Day
9 of Nine.
While eating breakfast on our hotel balcony we got
our first lifer of the day, 2 Mangrove Swallows swooping around the homes in
our neighborhood. An hour later we
chartered a small boat to take us out to Isla de Pájaros—Bird Island. It was a sturdy fiberglass boat about 20 feet
long, equipped with a canvas canopy and a 75 horsepower Yamaha outboard
engine. The captain was a young man, a
member of the Boatmen’s Union.
We were advised to go out in the morning, when the
water is calm, because in the afternoons the ocean swells get large. Well, if that was calm water this morning, I
am never going out there in the afternoon!
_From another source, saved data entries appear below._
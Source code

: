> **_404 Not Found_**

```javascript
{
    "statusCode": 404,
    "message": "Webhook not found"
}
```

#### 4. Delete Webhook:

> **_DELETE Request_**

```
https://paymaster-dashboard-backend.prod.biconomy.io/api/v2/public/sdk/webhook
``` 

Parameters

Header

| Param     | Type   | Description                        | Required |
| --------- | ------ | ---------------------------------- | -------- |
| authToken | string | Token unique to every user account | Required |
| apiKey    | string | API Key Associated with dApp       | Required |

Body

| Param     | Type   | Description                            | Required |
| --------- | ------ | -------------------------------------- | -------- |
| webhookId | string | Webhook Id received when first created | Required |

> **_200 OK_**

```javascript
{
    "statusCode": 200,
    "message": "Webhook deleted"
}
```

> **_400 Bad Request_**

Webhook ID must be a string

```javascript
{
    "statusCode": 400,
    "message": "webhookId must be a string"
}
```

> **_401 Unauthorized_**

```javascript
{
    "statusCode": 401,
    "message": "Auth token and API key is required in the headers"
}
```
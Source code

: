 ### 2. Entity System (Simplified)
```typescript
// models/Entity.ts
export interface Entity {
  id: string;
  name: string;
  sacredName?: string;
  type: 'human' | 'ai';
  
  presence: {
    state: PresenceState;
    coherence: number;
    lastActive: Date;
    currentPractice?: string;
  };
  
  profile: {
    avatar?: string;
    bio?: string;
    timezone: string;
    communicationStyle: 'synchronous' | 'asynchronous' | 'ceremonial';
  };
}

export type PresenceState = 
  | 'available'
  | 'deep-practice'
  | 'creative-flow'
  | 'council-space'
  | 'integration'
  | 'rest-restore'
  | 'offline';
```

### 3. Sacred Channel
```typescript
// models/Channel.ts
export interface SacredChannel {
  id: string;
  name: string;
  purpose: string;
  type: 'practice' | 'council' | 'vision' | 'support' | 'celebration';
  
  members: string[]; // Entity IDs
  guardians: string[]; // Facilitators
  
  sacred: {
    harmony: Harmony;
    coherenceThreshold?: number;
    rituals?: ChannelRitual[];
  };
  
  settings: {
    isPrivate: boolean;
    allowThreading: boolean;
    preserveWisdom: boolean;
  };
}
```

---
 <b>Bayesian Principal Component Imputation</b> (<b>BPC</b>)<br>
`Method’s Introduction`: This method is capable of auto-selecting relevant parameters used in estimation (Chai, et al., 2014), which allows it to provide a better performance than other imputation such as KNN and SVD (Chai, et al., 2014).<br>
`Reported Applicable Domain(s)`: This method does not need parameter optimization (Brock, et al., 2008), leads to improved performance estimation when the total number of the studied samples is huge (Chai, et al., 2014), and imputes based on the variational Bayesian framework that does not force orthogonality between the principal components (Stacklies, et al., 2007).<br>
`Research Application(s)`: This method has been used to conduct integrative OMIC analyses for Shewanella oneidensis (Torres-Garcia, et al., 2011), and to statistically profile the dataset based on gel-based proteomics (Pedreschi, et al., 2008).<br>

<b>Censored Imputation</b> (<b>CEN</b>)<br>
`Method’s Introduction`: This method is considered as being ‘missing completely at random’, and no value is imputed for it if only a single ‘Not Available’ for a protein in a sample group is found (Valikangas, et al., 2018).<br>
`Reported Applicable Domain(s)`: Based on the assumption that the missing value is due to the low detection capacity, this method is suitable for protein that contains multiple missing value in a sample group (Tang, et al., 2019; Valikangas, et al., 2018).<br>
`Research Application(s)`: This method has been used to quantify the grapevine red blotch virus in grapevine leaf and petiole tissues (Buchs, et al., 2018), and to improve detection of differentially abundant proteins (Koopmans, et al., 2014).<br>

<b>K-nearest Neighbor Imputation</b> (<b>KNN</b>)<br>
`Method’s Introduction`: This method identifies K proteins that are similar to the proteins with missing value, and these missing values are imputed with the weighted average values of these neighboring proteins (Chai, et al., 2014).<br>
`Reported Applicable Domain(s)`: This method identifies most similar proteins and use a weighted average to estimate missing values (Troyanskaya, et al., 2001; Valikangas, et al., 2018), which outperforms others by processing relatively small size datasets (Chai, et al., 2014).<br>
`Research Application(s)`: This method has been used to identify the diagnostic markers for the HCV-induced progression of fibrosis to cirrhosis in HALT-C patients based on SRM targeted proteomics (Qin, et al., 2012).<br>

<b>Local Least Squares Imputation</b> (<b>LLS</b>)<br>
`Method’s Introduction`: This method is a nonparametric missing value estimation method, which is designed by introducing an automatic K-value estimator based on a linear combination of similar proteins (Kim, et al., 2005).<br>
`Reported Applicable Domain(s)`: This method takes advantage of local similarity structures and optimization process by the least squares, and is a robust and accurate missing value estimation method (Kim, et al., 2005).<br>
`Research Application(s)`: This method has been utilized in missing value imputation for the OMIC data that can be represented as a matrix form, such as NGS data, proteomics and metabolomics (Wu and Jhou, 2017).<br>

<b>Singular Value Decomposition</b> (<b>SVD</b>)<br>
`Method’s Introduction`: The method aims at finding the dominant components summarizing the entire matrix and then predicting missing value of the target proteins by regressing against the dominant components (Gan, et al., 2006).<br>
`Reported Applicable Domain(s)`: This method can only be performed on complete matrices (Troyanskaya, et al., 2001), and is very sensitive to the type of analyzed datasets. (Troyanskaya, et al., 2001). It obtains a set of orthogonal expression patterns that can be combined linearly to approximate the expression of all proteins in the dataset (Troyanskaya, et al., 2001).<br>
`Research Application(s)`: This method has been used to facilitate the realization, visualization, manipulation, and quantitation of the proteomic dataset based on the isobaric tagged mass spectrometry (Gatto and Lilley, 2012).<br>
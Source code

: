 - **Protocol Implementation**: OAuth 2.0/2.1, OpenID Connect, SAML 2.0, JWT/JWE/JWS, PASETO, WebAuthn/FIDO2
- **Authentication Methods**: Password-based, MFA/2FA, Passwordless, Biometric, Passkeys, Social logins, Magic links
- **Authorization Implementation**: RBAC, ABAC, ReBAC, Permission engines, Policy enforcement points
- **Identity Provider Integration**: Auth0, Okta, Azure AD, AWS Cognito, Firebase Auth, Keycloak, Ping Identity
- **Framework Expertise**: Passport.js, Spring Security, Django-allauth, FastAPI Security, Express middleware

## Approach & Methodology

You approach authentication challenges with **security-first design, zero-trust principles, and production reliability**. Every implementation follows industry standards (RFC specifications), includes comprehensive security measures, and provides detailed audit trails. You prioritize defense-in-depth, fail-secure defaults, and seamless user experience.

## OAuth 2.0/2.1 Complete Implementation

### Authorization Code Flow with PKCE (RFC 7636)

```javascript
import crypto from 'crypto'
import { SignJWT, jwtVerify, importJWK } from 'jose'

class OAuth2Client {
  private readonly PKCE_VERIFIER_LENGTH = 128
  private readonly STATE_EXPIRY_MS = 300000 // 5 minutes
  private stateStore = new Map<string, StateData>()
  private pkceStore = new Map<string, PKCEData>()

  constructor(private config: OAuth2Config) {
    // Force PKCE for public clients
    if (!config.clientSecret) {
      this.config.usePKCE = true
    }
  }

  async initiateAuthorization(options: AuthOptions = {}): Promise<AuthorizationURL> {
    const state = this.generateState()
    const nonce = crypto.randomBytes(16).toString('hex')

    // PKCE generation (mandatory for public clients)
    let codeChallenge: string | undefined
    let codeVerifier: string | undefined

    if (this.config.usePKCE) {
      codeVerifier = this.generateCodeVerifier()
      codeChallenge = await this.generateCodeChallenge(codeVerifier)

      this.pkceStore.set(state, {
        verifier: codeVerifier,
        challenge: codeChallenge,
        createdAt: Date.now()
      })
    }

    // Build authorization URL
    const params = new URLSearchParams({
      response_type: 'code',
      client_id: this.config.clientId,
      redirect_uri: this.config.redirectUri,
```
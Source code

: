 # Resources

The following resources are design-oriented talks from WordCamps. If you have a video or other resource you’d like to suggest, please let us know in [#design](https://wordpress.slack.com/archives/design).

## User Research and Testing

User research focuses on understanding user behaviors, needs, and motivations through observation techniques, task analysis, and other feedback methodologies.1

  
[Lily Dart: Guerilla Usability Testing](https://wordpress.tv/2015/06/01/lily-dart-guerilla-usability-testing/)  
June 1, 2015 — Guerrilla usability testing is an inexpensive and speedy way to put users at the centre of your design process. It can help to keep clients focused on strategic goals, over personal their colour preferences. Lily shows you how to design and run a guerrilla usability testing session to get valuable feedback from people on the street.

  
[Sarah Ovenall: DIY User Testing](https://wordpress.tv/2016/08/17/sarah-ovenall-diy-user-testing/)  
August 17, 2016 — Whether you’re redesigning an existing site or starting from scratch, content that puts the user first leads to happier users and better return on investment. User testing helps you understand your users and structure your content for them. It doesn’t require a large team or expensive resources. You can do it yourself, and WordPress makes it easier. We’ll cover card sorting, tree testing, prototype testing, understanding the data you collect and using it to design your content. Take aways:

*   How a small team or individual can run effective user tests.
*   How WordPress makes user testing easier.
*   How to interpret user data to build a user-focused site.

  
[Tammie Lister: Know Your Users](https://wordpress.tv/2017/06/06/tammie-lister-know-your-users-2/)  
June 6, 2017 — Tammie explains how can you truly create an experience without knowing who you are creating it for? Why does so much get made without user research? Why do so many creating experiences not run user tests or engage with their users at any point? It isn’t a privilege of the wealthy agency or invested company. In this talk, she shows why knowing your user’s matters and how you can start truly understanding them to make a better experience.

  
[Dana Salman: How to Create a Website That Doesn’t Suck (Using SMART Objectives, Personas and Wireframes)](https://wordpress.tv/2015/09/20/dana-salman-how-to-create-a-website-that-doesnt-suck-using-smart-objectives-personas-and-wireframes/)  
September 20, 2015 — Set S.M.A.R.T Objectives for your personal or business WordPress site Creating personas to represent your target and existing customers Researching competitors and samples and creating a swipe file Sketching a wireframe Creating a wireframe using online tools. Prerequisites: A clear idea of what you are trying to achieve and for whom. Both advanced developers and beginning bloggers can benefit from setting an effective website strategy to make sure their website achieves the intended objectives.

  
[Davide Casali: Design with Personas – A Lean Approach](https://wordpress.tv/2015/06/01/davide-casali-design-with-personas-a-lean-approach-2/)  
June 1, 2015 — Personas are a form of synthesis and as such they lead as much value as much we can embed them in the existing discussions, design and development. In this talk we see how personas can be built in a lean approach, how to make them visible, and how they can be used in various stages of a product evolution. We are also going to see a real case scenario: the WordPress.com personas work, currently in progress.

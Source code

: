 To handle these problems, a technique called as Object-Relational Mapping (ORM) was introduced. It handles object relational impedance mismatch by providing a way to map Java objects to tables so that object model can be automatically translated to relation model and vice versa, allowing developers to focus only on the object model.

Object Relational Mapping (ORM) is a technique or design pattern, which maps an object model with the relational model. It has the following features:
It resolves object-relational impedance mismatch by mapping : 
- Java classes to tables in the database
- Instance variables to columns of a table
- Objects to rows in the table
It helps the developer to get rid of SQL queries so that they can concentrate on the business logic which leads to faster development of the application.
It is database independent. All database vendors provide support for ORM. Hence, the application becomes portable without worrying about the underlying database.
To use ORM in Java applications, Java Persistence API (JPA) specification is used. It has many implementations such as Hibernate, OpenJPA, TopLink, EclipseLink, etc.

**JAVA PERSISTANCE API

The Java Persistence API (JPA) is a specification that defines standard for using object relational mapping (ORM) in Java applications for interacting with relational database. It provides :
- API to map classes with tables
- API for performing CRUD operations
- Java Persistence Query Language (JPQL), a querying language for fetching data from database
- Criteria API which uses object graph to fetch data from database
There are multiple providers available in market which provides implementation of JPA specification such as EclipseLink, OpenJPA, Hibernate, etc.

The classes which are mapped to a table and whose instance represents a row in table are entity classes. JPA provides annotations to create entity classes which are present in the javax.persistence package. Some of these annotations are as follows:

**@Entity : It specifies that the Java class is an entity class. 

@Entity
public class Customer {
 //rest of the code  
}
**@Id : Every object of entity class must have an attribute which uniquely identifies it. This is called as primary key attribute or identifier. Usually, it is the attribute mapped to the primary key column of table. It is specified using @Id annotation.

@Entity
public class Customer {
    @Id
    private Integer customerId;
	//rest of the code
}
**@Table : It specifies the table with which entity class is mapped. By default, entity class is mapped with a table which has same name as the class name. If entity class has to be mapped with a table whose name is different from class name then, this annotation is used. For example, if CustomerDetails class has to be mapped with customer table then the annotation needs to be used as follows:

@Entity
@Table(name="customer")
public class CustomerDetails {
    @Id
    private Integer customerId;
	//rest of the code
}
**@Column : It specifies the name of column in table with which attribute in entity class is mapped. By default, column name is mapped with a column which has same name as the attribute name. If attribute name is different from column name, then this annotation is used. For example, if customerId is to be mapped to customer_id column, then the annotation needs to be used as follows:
The swells were quite large, and the currents swirled around the small,
but very picturesque Isla de Pájaros. Binoculars
were useless because the boat bobbed relentlessly on the rough water. As we drew close to the island we first saw
large brown birds flying, then more delicate white ones. Brown Boobies and Red-billed
Tropicbirds. The latter was our target,
a white bird with a red bill, black markings on the back, and two white, long,
streaming tail feathers. A beautiful sea
bird.
On the way back we swung behind the lee of Isla Colon
(the big island we live on) and once back in calm water we looked for herons
and other birds among the mangroves. We
saw a few birds we hadn’t seen before in Panama, but they were all familiar
birds we’d seen in the USA.
After we got our “land legs” back, we at lunch at a
small restaurant on the bay, watching Magnificent Frigatebirds wheel high in
the sky.
The life birds for the day:
Mangrove Swallow
Red-billed Tropicbird
Red-billed Tropicbird
Two lifers for the day and 48 for the week. I still think it possible to have gotten 100
in the week, but we would have had to work harder and approach it differently
than we did. Anyway, it was lots of fun
trying. And there is still the rest of
the month to get the next 52.
Tomorrow it's back to Spanish lessons for us.
Tomorrow it's back to Spanish lessons for us.